> Task prompt: Exactness is required. Restate every entry as written.

> Data records:
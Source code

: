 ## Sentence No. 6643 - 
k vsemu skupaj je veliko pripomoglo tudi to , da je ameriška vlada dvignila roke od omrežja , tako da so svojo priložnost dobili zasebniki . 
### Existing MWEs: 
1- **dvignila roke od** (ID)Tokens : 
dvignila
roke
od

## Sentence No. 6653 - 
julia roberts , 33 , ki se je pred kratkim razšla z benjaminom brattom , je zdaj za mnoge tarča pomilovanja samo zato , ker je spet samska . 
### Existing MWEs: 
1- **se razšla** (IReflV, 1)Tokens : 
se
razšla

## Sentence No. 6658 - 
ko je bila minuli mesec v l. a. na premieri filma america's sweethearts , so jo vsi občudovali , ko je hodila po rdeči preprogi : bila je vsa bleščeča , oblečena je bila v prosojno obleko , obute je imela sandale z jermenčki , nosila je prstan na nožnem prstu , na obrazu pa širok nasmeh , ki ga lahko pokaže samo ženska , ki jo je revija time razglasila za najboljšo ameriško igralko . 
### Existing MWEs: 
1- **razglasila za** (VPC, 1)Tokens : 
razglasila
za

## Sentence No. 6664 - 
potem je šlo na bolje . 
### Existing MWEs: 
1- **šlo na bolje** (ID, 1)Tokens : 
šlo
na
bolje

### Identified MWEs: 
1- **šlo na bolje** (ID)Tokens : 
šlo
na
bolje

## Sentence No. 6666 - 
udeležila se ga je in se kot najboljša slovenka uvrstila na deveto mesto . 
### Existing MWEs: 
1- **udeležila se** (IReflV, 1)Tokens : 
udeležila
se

> Result for this exercise:
Source code

: ## Sentence No. 6643 - 
k vsemu skupaj je veliko pripomoglo tudi to , da je ameriška vlada dvignila roke od omrežja , tako da so svojo priložnost dobili zasebniki . 
### Existing MWEs: 
1- **dvignila roke od** (ID)Tokens : 
dvignila
roke
od

## Sentence No. 6653 - 
julia roberts , 33 , ki se je pred kratkim razšla z benjaminom brattom , je zdaj za mnoge tarča pomilovanja samo zato , ker je spet samska . 
### Existing MWEs: 
1- **se razšla** (IReflV, 1)Tokens : 
se
razšla

## Sentence No. 6658 - 
ko je bila minuli mesec v l. a. na premieri filma america's sweethearts , so jo vsi občudovali , ko je hodila po rdeči preprogi : bila je vsa bleščeča , oblečena je bila v prosojno obleko , obute je imela sandale z jermenčki , nosila je prstan na nožnem prstu , na obrazu pa širok nasmeh , ki ga lahko pokaže samo ženska , ki jo je revija time razglasila za najboljšo ameriško igralko . 
### Existing MWEs: 
1- **razglasila za** (VPC, 1)Tokens : 
razglasila
za

## Sentence No. 6664 - 
potem je šlo na bolje . 
### Existing MWEs: 
1- **šlo na bolje** (ID, 1)Tokens : 
šlo
na
bolje

### Identified MWEs: 
1- **šlo na bolje** (ID)Tokens : 
šlo
na
bolje

## Sentence No. 6666 - 
udeležila se ga je in se kot najboljša slovenka uvrstila na deveto mesto . 
### Existing MWEs: 
1- **udeležila se** (IReflV, 1)Tokens : 
udeležila
se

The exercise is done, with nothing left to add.